In order to always start with the same sample data, run the MERGE statement in each example in the context of an explicit transaction, then roll it back when finished (after querying the Customers table to see the changes). For example, run MERGE statements as follows:
BEGIN TRAN; MERGE ...; SELECT * FROM dbo.Customers;
To see the changes that occur, you can compare the output of this code with the contents of the Customers table before the change (which Table 1 shows).
Now, run the full MERGE statement from Listing 1, within the context of a transaction. Table 3 shows the updated contents of the Customers table. The attributes of customers 2, 3, and 5 were updated because those source customers existed in the target. Rows for source customers 6 and 7 were inserted because they existed in the source but not in the target.
OUTPUT Clause and $action Function
If you want your MERGE statement to output the rows that are modified, you can add the OUTPUT clause at the end of the statement. The semantics of the OUTPUT clause when used with the MERGE statement are similar to those when used with INSERT, UPDATE, and DELETE statements. Namely, in the OUTPUT clause you can refer to deleted. | *> and inserted. | *>. When a row is deleted by a DELETE action, deleted attributes in the output clause return attributes from the deleted row, and inserted attributes return NULLs. When a row is inserted by an INSERT action, deleted attributes in the output clause return NULLs, and inserted attributes return attributes from the inserted row. When a row is updated by an UPDATE action, deleted attributes in the output clause return attributes from the old image of the row (before the change), and inserted attributes return attributes from the new image of the row (after the change). You can also refer to the $action function in the OUTPUT clause to return a string representing the action that modified the row (i.e., INSERT, UPDATE, DELETE).

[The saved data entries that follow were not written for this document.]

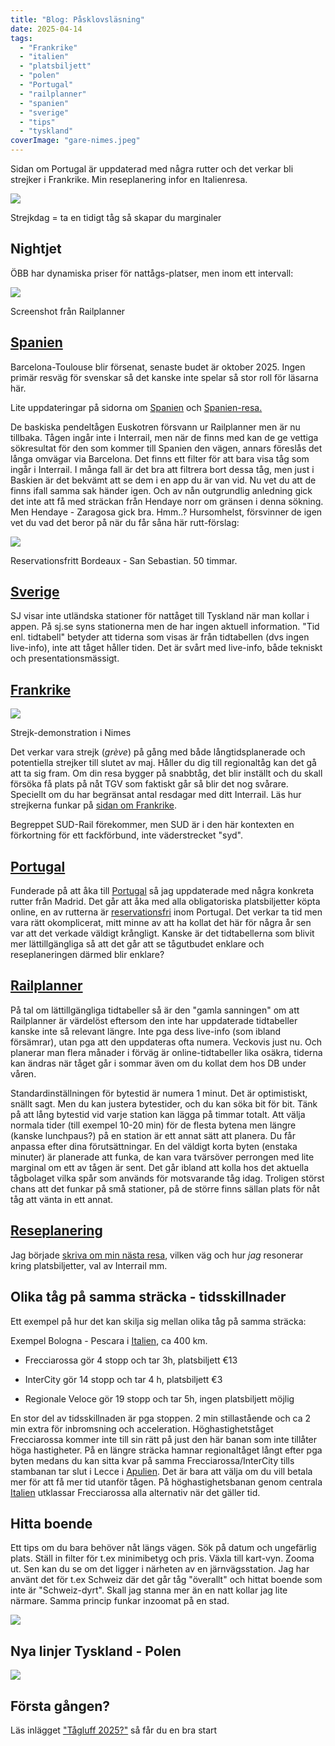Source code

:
 ```yaml
---
title: "Blog: Påsklovsläsning"
date: 2025-04-14
tags: 
  - "Frankrike"
  - "italien"
  - "platsbiljett"
  - "polen"
  - "Portugal"
  - "railplanner"
  - "spanien"
  - "sverige"
  - "tips"
  - "tyskland"
coverImage: "gare-nimes.jpeg"
---
```


Sidan om Portugal är uppdaterad med några rutter och det verkar bli strejker i Frankrike. Min reseplanering infor en Italienresa.

 

![](images/pasklovslasning_4.jpeg?w=768)

<figcaption>

Strejkdag = ta en tidigt tåg så skapar du marginaler

</figcaption>

 

## Nightjet

ÖBB har dynamiska priser för nattågs-platser, men inom ett intervall:

 

![](images/pasklovslasning_6.jpg?w=750)

<figcaption>

Screenshot från Railplanner

</figcaption>

 

## [Spanien](https://www.trainfo.eu/spanien/)

Barcelona-Toulouse blir försenat, senaste budet är oktober 2025. Ingen primär resväg för svenskar så det kanske inte spelar så stor roll för läsarna här.

Lite uppdateringar på sidorna om [Spanien](https://www.trainfo.eu/spanien/) och [Spanien-resa.](https://www.trainfo.eu/spanien-resa/)

De baskiska pendeltågen Euskotren försvann ur Railplanner men är nu tillbaka. Tågen ingår inte i Interrail, men när de finns med kan de ge vettiga sökresultat för den som kommer till Spanien den vägen, annars föreslås det långa omvägar via Barcelona. Det finns ett filter för att bara visa tåg som ingår i Interrail. I många fall är det bra att filtrera bort dessa tåg, men just i Baskien är det bekvämt att se dem i en app du är van vid. Nu vet du att de finns ifall samma sak händer igen. Och av nån outgrundlig anledning gick det inte att få med sträckan från Hendaye norr om gränsen i denna sökning. Men Hendaye - Zaragosa gick bra. Hmm..? Hursomhelst, försvinner de igen vet du vad det beror på när du får såna här rutt-förslag:

 

![](images/pasklovslasning_5.jpg?w=1024)

<figcaption>

Reservationsfritt Bordeaux - San Sebastian. 50 timmar.

</figcaption>

 

## [Sverige](https://www.trainfo.eu/sverige/)

SJ visar inte utländska stationer för nattåget till Tyskland när man kollar i appen. På sj.se syns stationerna men de har ingen aktuell information. "Tid enl. tidtabell" betyder att tiderna som visas är från tidtabellen (dvs ingen live-info), inte att tåget håller tiden. Det är svårt med live-info, både tekniskt och presentationsmässigt.

## [Frankrike](https://www.trainfo.eu/frankrike/)

 

![](images/pasklovslasning_3.jpeg?w=605)

<figcaption>

Strejk-demonstration i Nimes

</figcaption>

 

Det verkar vara strejk (_grève_) på gång med både långtidsplanerade och potentiella strejker till slutet av maj. Håller du dig till regionaltåg kan det gå att ta sig fram. Om din resa bygger på snabbtåg, det blir inställt och du skall försöka få plats på nåt TGV som faktiskt går så blir det nog svårare. Speciellt om du har begränsat antal resdagar med ditt Interrail. Läs hur strejkerna funkar på [sidan om Frankrike](https://www.trainfo.eu/frankrike/#strejk).

Begreppet SUD-Rail förekommer, men SUD är i den här kontexten en förkortning för ett fackförbund, inte väderstrecket "syd".

## [Portugal](https://www.trainfo.eu/portugal/)

Funderade på att åka till [Portugal](https://www.trainfo.eu/portugal/) så jag uppdaterade med några konkreta rutter från Madrid. Det går att åka med alla obligatoriska platsbiljetter köpta online, en av rutterna är [reservationsfri](https://www.trainfo.eu/platsbiljettskrav-eller-inte/) inom Portugal. Det verkar ta tid men vara rätt okomplicerat, mitt minne av att ha kollat det här för några år sen var att det verkade väldigt krångligt. Kanske är det tidtabellerna som blivit mer lättillgängliga så att det går att se tågutbudet enklare och reseplaneringen därmed blir enklare?

## [Railplanner](https://www.trainfo.eu/railplanner-appen/)

På tal om lättillgängliga tidtabeller så är den "gamla sanningen" om att Railplanner är värdelöst eftersom den inte har uppdaterade tidtabeller kanske inte så relevant längre. Inte pga dess live-info (som ibland försämrar), utan pga att den uppdateras ofta numera. Veckovis just nu. Och planerar man flera månader i förväg är online-tidtabeller lika osäkra, tiderna kan ändras när tåget går i sommar även om du kollat dem hos DB under våren.

Standardinställningen för bytestid är numera 1 minut. Det är optimistiskt, snällt sagt. Men du kan justera bytestider, och du kan söka bit för bit. Tänk på att lång bytestid vid varje station kan lägga på timmar totalt. Att välja normala tider (till exempel 10-20 min) för de flesta bytena men längre (kanske lunchpaus?) på en station är ett annat sätt att planera. Du får anpassa efter dina förutsättningar. En del väldigt korta byten (enstaka minuter) är planerade att funka, de kan vara tvärsöver perrongen med lite marginal om ett av tågen är sent. Det går ibland att kolla hos det aktuella tågbolaget vilka spår som används för motsvarande tåg idag. Troligen störst chans att det funkar på små stationer, på de större finns sällan plats för nåt tåg att vänta in ett annat.

## [Reseplanering](https://www.trainfo.eu/stockholm-italien-tor/)

Jag började [skriva om min nästa resa](https://www.trainfo.eu/stockholm-italien-tor/), vilken väg och hur _jag_ resonerar kring platsbiljetter, val av Interrail mm.

## Olika tåg på samma sträcka - tidsskillnader

Ett exempel på hur det kan skilja sig mellan olika tåg på samma sträcka:

Exempel Bologna - Pescara i [Italien](https://www.trainfo.eu/italien/), ca 400 km.

- Frecciarossa gör 4 stopp och tar 3h, platsbiljett €13

- InterCity gör 14 stopp och tar 4 h, platsbiljett €3

- Regionale Veloce gör 19 stopp och tar 5h, ingen platsbiljett möjlig

En stor del av tidsskillnaden är pga stoppen. 2 min stillastående och ca 2 min extra för inbromsning och acceleration. Höghastighetståget Frecciarossa kommer inte till sin rätt på just den här banan som inte tillåter höga hastigheter. På en längre sträcka hamnar regionaltåget långt efter pga byten medans du kan sitta kvar på samma Frecciarossa/InterCity tills stambanan tar slut i Lecce i [Apulien](https://www.trainfo.eu/sicilien-kalbrien-apulien/). Det är bara att välja om du vill betala mer för att få mer tid utanför tågen. På höghastighetsbanan genom centrala [Italien](https://www.trainfo.eu/italien/) utklassar Frecciarossa alla alternativ när det gäller tid.

## Hitta boende

Ett tips om du bara behöver nåt längs vägen. Sök på datum och ungefärlig plats. Ställ in filter för t.ex minimibetyg och pris. Växla till kart-vyn. Zooma ut. Sen kan du se om det ligger i närheten av en järnvägsstation. Jag har använt det för t.ex Schweiz där det går tåg "överallt" och hittat boende som inte är "Schweiz-dyrt". Skall jag stanna mer än en natt kollar jag lite närmare. Samma princip funkar inzoomat på en stad.

![](images/pasklovslasning_1.jpeg?w=707)

## Nya linjer Tyskland - Polen

![](images/pasklovslasning_2.jpeg?w=646)

## Första gången?

Läs inlägget ["Tågluff 2025?"](https://www.trainfo.eu/2025/01/19/tagluff-2025/) så får du en bra start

To illustrate using the OUTPUT clause and the $action function, edit the code in Listing 1 by deleting the final semicolon and adding the following text:
OUTPUT $action, deleted.*, inserted.*;
Figure 1 shows the output from running this modified MERGE statement. Note that three rows were updated (customers 2, 3, and 5). Attributes from the deleted table (i.e., the second through fifth columns in Figure 1) show the old image of the rows, and attributes from the inserted table (i.e., the sixth through ninth columns in Figure 1) show the new image. Two rows were inserted (customers 6 and 7). Attributes from the deleted table show NULLs, and attributes from the inserted table show the values in those new rows.
Ready, Set, MERGE
I’ve covered the fundamentals of the MERGE statement. For additional details, including some of MERGE’s more advanced aspects, as well as its restrictions, see the Web-exclusive sidebar “Beyond MERGE’s Basics.”
The new MERGE statement is undoubtedly powerful and elegant. Although my examples illustrate using the MERGE statement in an OLTP environment, you can easily adopt these examples in a data warehouse environment. You’ll probably find MERGE to be useful in both types of environment. In “Grouping Sets, Part 1” (October 2007) and “Grouping Sets, Part 2” (November 2007), I discussed SQL Server 2008’s new features related to grouping sets, and I provided example of using the new MERGE statement to handle incremental updates of aggregates stored in a data warehouse.